Penundaan vaksin COVID-19 menimbulkan keraguan atas rencana memulai kembali internasional Qantas

Rico Merkert, pakar penerbangan di The University of Sydney, mengatakan penundaan program vaksin telah mengesampingkan jadwal untuk membuka kembali perbatasan Australia di luar Selandia Baru dan membuat Qantas tidak mungkin melanjutkan penerbangan ke tempat lain tahun ini, kecuali ” bubble ”dibuka dengan Singapura.

Memuat

“Saya tidak berharap saya terbang sebelum akhir tahun, sayangnya,” kata Profesor Merkert.

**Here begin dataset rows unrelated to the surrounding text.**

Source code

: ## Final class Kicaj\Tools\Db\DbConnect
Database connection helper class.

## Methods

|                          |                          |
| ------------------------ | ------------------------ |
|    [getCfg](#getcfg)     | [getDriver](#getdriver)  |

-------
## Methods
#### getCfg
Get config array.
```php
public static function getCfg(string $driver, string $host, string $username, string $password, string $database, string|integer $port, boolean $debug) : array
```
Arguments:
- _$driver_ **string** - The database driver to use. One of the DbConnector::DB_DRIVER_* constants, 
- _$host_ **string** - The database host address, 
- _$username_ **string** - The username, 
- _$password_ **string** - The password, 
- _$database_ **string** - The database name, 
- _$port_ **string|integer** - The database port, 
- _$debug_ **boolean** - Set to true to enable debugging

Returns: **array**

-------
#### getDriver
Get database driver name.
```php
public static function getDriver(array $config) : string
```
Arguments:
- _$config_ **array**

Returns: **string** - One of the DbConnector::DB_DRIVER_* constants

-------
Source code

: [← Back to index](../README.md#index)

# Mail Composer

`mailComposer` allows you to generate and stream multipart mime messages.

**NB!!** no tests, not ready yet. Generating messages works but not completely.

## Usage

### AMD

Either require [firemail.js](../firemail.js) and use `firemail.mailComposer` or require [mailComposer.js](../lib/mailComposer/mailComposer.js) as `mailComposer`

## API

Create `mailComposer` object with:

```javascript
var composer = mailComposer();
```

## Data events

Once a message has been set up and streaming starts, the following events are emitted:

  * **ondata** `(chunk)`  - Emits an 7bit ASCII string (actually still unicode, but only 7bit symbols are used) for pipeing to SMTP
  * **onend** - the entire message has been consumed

“Dengan Singapura ada pembicaraan tentang membuka gelembung perjalanan … tapi apa pun ke Amerika Utara, Timur Tengah [or the UK] menjadi lebih kecil kemungkinannya. “

Matthew Findlay, direktur Ailevon Pacific Aviation Consulting, mengatakan ketidakpastian dan kebingungan seputar di mana maskapai penerbangan akan dapat terbang dan kapan masalah bagi Qantas dan siapa pun yang berharap untuk melakukan perjalanan.

“Satu hal yang diinginkan dan dibutuhkan wisatawan adalah kepercayaan pada pemesanan dan kepastian mereka, dan jika mereka tidak bisa mendapatkannya maka mereka tidak akan memesan,” katanya.

Jika pasar utama seperti AS dan Inggris tetap terlarang, Findlay mengatakan Qantas akan meluncurkan lebih banyak rute domestik dan layanan Selandia Baru untuk melayani penumpang yang ingin bepergian ke mana pun mereka bisa. Negara-negara Kepulauan Pasifik adalah kemungkinan tambahan gelembung perjalanan Australia, katanya.

Maskapai ini berada di jalur yang tepat untuk menerima dorongan besar dari pembukaan “gelembung perjalanan” dua arah yang memungkinkan perjalanan bebas karantina dengan Selandia Baru mulai Senin depan, 19 April.

Qantas dan badan anggarannya Jetstar telah menjadwalkan sekitar 140 penerbangan pulang-pergi antara Australia dan Selandia Baru mulai Senin depan, yang lebih dari 80 persen dari kapasitas pra-COVID mereka di seluruh Tasman. Penerbangan ke Selandia Baru menyumbang sekitar 13 persen dari penumpang internasional Qantas dan 5 persen dari total penumpang sebelum pandemi.

Sekitar 7500 pilot internasional Qantas, awak dan karyawan lainnya tetap mundur sementara perbatasan internasional Australia tetap ditutup. Para pekerja tersebut menerima $ 500 seminggu hingga Oktober sebagai pengganti JobKeeper, sebagai bagian dari paket dukungan penerbangan senilai $ 1,2 miliar.